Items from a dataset
>>>>>
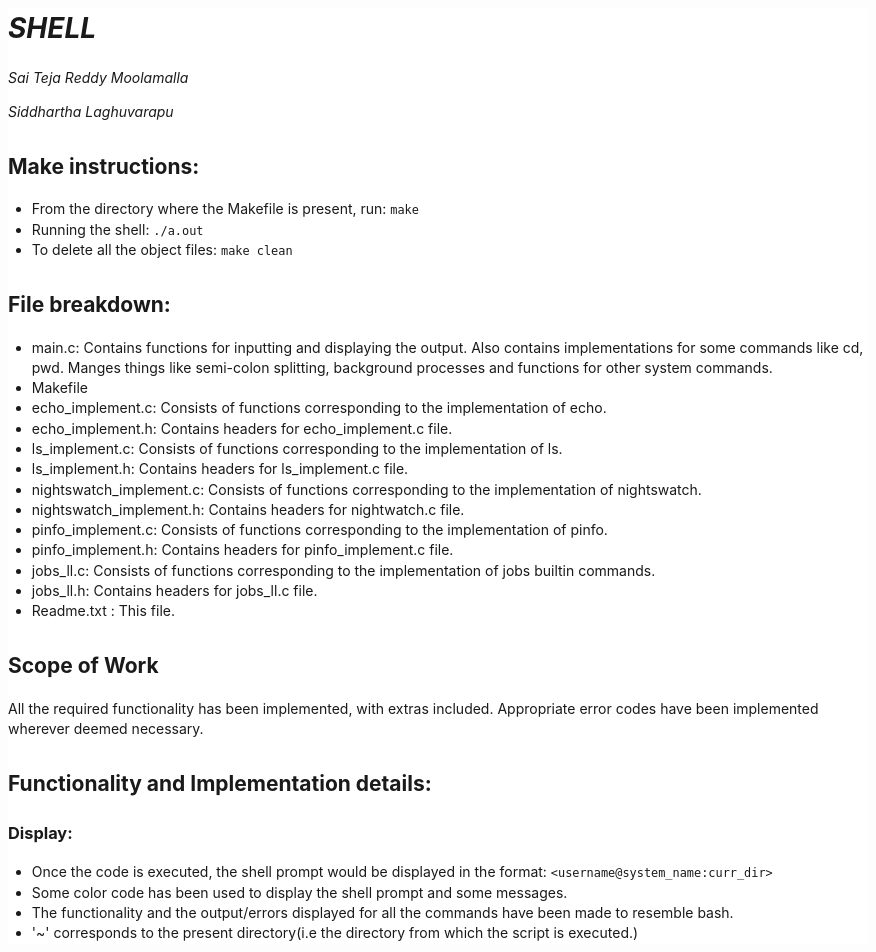 # _SHELL_

_Sai Teja Reddy Moolamalla_

_Siddhartha Laghuvarapu_

## Make instructions:

* From the directory where the Makefile is present, run:
	`make`
* Running the shell:
	`./a.out`
* To delete all the object files:
	`make clean`

## File breakdown:
* main.c: Contains functions for inputting and displaying the output. Also contains implementations for some commands like cd, pwd. Manges things like semi-colon splitting, background processes and functions for other system commands. 
* Makefile
* echo_implement.c: Consists of functions corresponding to the implementation of echo.
* echo_implement.h: Contains headers for echo_implement.c file.
* ls_implement.c: Consists of functions corresponding to the implementation of ls.
* ls_implement.h: Contains headers for ls_implement.c file.
* nightswatch_implement.c: Consists of functions corresponding to the implementation of nightswatch.
* nightswatch_implement.h: Contains headers for nightwatch.c file.
* pinfo_implement.c: Consists of functions corresponding to the implementation of pinfo.
* pinfo_implement.h: Contains headers for pinfo_implement.c file.
* jobs_ll.c: Consists of functions corresponding to the implementation of jobs builtin commands.
* jobs_ll.h:  Contains headers for jobs_ll.c file.
* Readme.txt : This file.

## Scope of Work

All the required functionality has been implemented, with extras included. 
Appropriate error codes have been implemented wherever deemed necessary.

## Functionality and Implementation details:

### Display:

* Once the code is executed, the shell prompt would be displayed in the format: 
 `<username@system_name:curr_dir>`
* Some color code has been used to display the shell prompt and some messages. 
* The functionality and the output/errors displayed for all the commands have been made to resemble bash.
* '~' corresponds to the present directory(i.e the directory from which the script is executed.)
<<<<<
* PROBLEM REQUIREMENTS *
Although the records contain pictures, the copy should consist of their text alone, reproduced exactly.

* RESPONSE *
 # _SHELL_

_Sai Teja Reddy Moolamalla_

_Siddhartha Laghuvarapu_

## Make instructions:

* From the directory where the Makefile is present, run:
	`make`
* Running the shell:
	`./a.out`
* To delete all the object files:
	`make clean`

## File breakdown:
* main.c: Contains functions for inputting and displaying the output. Also contains implementations for some commands like cd, pwd. Manges things like semi-colon splitting, background processes and functions for other system commands. 
* Makefile
* echo_implement.c: Consists of functions corresponding to the implementation of echo.
* echo_implement.h: Contains headers for echo_implement.c file.
* ls_implement.c: Consists of functions corresponding to the implementation of ls.
* ls_implement.h: Contains headers for ls_implement.c file.
* nightswatch_implement.c: Consists of functions corresponding to the implementation of nightswatch.
* nightswatch_implement.h: Contains headers for nightwatch.c file.
* pinfo_implement.c: Consists of functions corresponding to the implementation of pinfo.
* pinfo_implement.h: Contains headers for pinfo_implement.c file.
* jobs_ll.c: Consists of functions corresponding to the implementation of jobs builtin commands.
* jobs_ll.h:  Contains headers for jobs_ll.c file.
* Readme.txt : This file.

## Scope of Work

All the required functionality has been implemented, with extras included. 
Appropriate error codes have been implemented wherever deemed necessary.

## Functionality and Implementation details:

### Display:

* Once the code is executed, the shell prompt would be displayed in the format: 
 `<username@system_name:curr_dir>`
* Some color code has been used to display the shell prompt and some messages. 
* The functionality and the output/errors displayed for all the commands have been made to resemble bash.
* '~' corresponds to the present directory(i.e the directory from which the script is executed.)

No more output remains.